Any thoughts? The host machine for VE has dual 10-core Xeons and I've setup the guest machine with 8GB of RAM and 8 cores. The other guests on it aren't using much CPU at all when I've done my testing.

 

When the VE goes active, I don't see CPU activity doing much... it gets a little higher and I see the connection count rise, but nothing out of the ordinary.

 

I have VMQ's disabled everywhere (on the physical NICs as well as the virtual NIC setting) so that wouldn't be the problem.

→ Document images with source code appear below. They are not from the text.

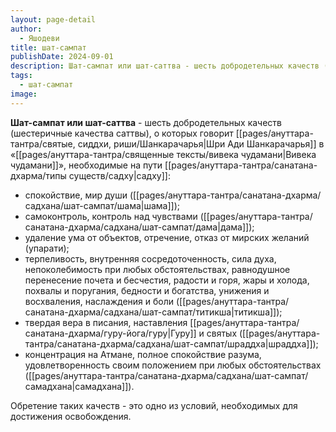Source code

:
 ```yaml
---
layout: page-detail
author:
  - Яшодеви
title: шат-сампат
publishDate: 2024-09-01
description: Шат-сампат или шат-саттва - шесть добродетельных качеств (шестеричные качества саттвы), о которых говорит Шанкарачарья в «Вивека чудамани», необходимые на пути садху
tags:
  - шат-сампат
image:
---
```

**Шат-сампат или шат-саттва** - шесть добродетельных качеств (шестеричные качества саттвы), о которых говорит [[pages/ануттара-тантра/святые, сиддхи, риши/Шанкарачарья|Шри Ади Шанкарачарья]] в «[[pages/ануттара-тантра/священные тексты/вивека чудамани|Вивека чудамани]]», необходимые на пути [[pages/ануттара-тантра/санатана-дхарма/типы существ/садху|садху]]: 
- спокойствие, мир души ([[pages/ануттара-тантра/санатана-дхарма/садхана/шат-сампат/шама|шама]]); 
- самоконтроль, контроль над чувствами ([[pages/ануттара-тантра/санатана-дхарма/садхана/шат-сампат/дама|дама]]); 
- удаление ума от объектов, отречение, отказ от мирских желаний (упарати); 
- терпеливость, внутренняя сосредоточенность, сила духа, непоколебимость при любых обстоятельствах, равнодушное перенесение почета и бесчестия, радости и горя, жары и холода, похвалы и поругания, бедности и богатства, унижения и восхваления, наслаждения и боли ([[pages/ануттара-тантра/санатана-дхарма/садхана/шат-сампат/титикша|титикша]]); 
- твердая вера в писания, наставления [[pages/ануттара-тантра/санатана-дхарма/гуру-йога/гуру|Гуру]] и святых ([[pages/ануттара-тантра/санатана-дхарма/садхана/шат-сампат/шраддха|шраддха]]);
- концентрация на Атмане, полное спокойствие разума, удовлетворенность своим положением при любых обстоятельствах ([[pages/ануттара-тантра/санатана-дхарма/садхана/шат-сампат/самадхана|самадхана]]). 

Обретение таких качеств - это одно из условий, необходимых для достижения освобождения.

Plus, it's just strange that it only happens when it goes active.

 

I should try pinging the floating IP as well but it's probably the same. I first noticed it when pinging a virtual IP of one of my vservers and saw the varied latency, so the floating IP is probably doing the same thing.

 

FYI, I was using just plain GARP at first but switched to MAC Masquerading to see if that helped, but no difference. Besides, that wouldn't/shouldn't affect ping times to the self-IP.

 

It really just seems like something in the network stack on the underlying Linux is having a hard time... it'd be great to find out if this is common, or just a few people?

 

I don't have much experience with Hyper-V but I wanted to ask some questions that might help others help you. And I'm just curious by nature, so here we go:

 

• Is there any way to lock a physical interface and to the VE?
• Is there any way to lock resources to the VE?
• When setting up a VE in VMware there are some settings that you can make concerning LRO and SR-IOV. Perhaps that could be something?
• Which modules are you running?
• You mention CPU activity on the VM, but I don't see any references to memory?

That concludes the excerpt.